Mais si Godfrey prenait toutes les précautions afin que l’existence fût à peu près possible sur cette île perdue du Pacifique – au cas où son compagnon et lui seraient destinés à y vivre longtemps, à y vivre toujours peut-être ! – il ne voulut rien négliger, cependant, de ce qui pouvait accroître les chances de salut.

L’île Phina n’était pas sur la route des navires : cela n’était que trop évident. Elle n’offrait aucun port de relâche, aucune ressource pour un ravitaillement. Rien ne pouvait engager les bâtiments à venir en prendre connaissance. Toutefois, il n’était pas impossible qu’un navire de guerre ou de commerce ne passât en vue. Il convenait donc de chercher le moyen d’attirer son attention et de lui montrer que l’île était habitée.

Dans ce but, Godfrey crut devoir installer un mât de pavillon à l’extrémité du cap qui se projetait vers le nord, et il sacrifia la moitié d’un des draps trouvés dans la malle. En outre, comme il craignait que la couleur blanche ne fût visible que dans un rayon très restreint, il essaya de teindre son pavillon avec les baies d’une sorte d’arbousier qui croissait au pied des dunes. Il obtint de la sorte un rouge vif, qu’il ne put rendre indélébile, faute de mordant, mais il devait en être quitte pour reteindre sa toile, lorsque le vent ou la pluie en auraient effacé la couleur.

Ces divers travaux l’occupèrent jusqu’au 15 août. Depuis plusieurs semaines, le ciel avait été presque constamment beau, à part deux ou trois orages d’une extrême violence, qui avaient déversé une grande quantité d’eau, dont le sol s’était avidement imprégné.

Vers cette époque, Godfrey commença son métier de chasseur. Mais, s’il était assez habile à manier un fusil, il ne pouvait compter sur Tartelett, qui en était encore à tirer son premier coup de feu.

Godfrey consacra donc plusieurs jours par semaine à la chasse au gibier de poil ou de plume, qui, sans être très abondant, devait suffire aux besoins de Will-Tree. Quelques perdrix, quelques bartavelles, une certaine quantité de bécassines, vinrent heureusement varier le menu habituel. Deux ou trois antilopes tombèrent aussi sous le plomb du jeune chasseur, et, pour n’avoir point coopéré à leur capture, le professeur ne les accueillit pas moins avec une vive satisfaction, lorsqu’elles se présentèrent sous la forme de cuissots et de côtelettes.

Mais, en même temps qu’il chassait, Godfrey n’oubliait pas de prendre un aperçu plus complet de l’île. Il pénétrait au fond de ces épaisses forêts, qui en occupaient la partie centrale.
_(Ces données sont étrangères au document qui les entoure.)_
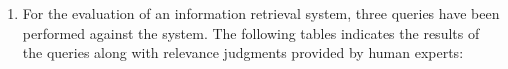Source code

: \documentclass[exam, sectionseven, solution]{acAssignment}
\begin{document}
\begin{enumerate}
        :
        Complete the formulas below by filling in nominator and denominator of the fractions.
        
        \newcommand*{\myFracField}[1]{%
            \acIfSolution%
                {\begin{minipage}{7cm}%
                    \centering\textcolor{acSolution}{#1}%
                    \end{minipage}}%
                {\hspace{7cm}}}
        
        \vspace{1cm}
        \begin{align*}
            \text{Precision} &= \dfrac
                {\myFracField{\textbf{TP}}}
                {\myFracField{\textbf{TP} + \textbf{FP}}}
            \\[2cm]
            \text{Recall} &= \dfrac
                {\myFracField{\textbf{TP}}}
                {\myFracField{\textbf{TP} + \textbf{FN}}}
            \\[2cm]
            \text{Accuracy} &= \dfrac
                {\myFracField{\textbf{TP} + \textbf{TN}}}
                {\myFracField{\textbf{TP} + \textbf{FP} + \textbf{FN} + \textbf{TN}}}
        \end{align*}
        \vspace{\fill}
    
    \clearpage
    \item For the evaluation of an information retrieval system, three queries have been performed against the system.
        The following tables indicates the results of the queries along with relevance judgments provided by human experts:
        

\end{enumerate}
\end{document}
Il remontait le rio jusqu’à sa source, dont les eaux du versant ouest de la colline alimentaient le cours. Il s’élevait de nouveau au sommet du cône et redescendait par les talus opposés vers le littoral de l’est, qu’il n’avait pas encore visité.

« De toutes ces explorations, se répétait souvent Godfrey, il faut conclure ceci : c’est que l’île Phina ne renferme pas d’animal nuisible, ni fauve, ni serpent, ni saurien ! Je n’en ai pas aperçu un seul ! Certainement, s’il y en avait, mes coups de feu leur auraient donné l’éveil ! C’est une heureuse circonstance ! S’il avait fallu mettre Will-Tree à l’abri de leurs attaques, je ne sais trop comment nous y serions parvenus ! »

Puis, passant à une autre déduction toute naturelle :

« Il faut en conclure aussi, se disait-il, que l’île n’est point habitée. Depuis longtemps déjà, indigènes ou naufragés seraient accourus au bruit des détonations ! Il n’y a donc que cette inexplicable fumée, que, deux fois, j’ai cru apercevoir !… »

Le fait est que Godfrey n’avait jamais trouvé trace d’un feu quelconque. Quant à ces sources chaudes auxquelles il croyait pouvoir attribuer l’origine des vapeurs entrevues, l’île Phina, nullement volcanique, ne paraissait pas en contenir. Il fallait donc qu’il eût été deux fois le jouet de la même illusion.

D’ailleurs cette apparition de fumée ou de vapeurs ne s’était plus reproduite. Lorsque Godfrey fit, une seconde fois, l’ascension du cône central, aussi bien que lorsqu’il remonta dans la haute ramure de Will-Tree, il ne vit rien qui fût de nature à attirer son attention. Il finit donc par oublier cette circonstance.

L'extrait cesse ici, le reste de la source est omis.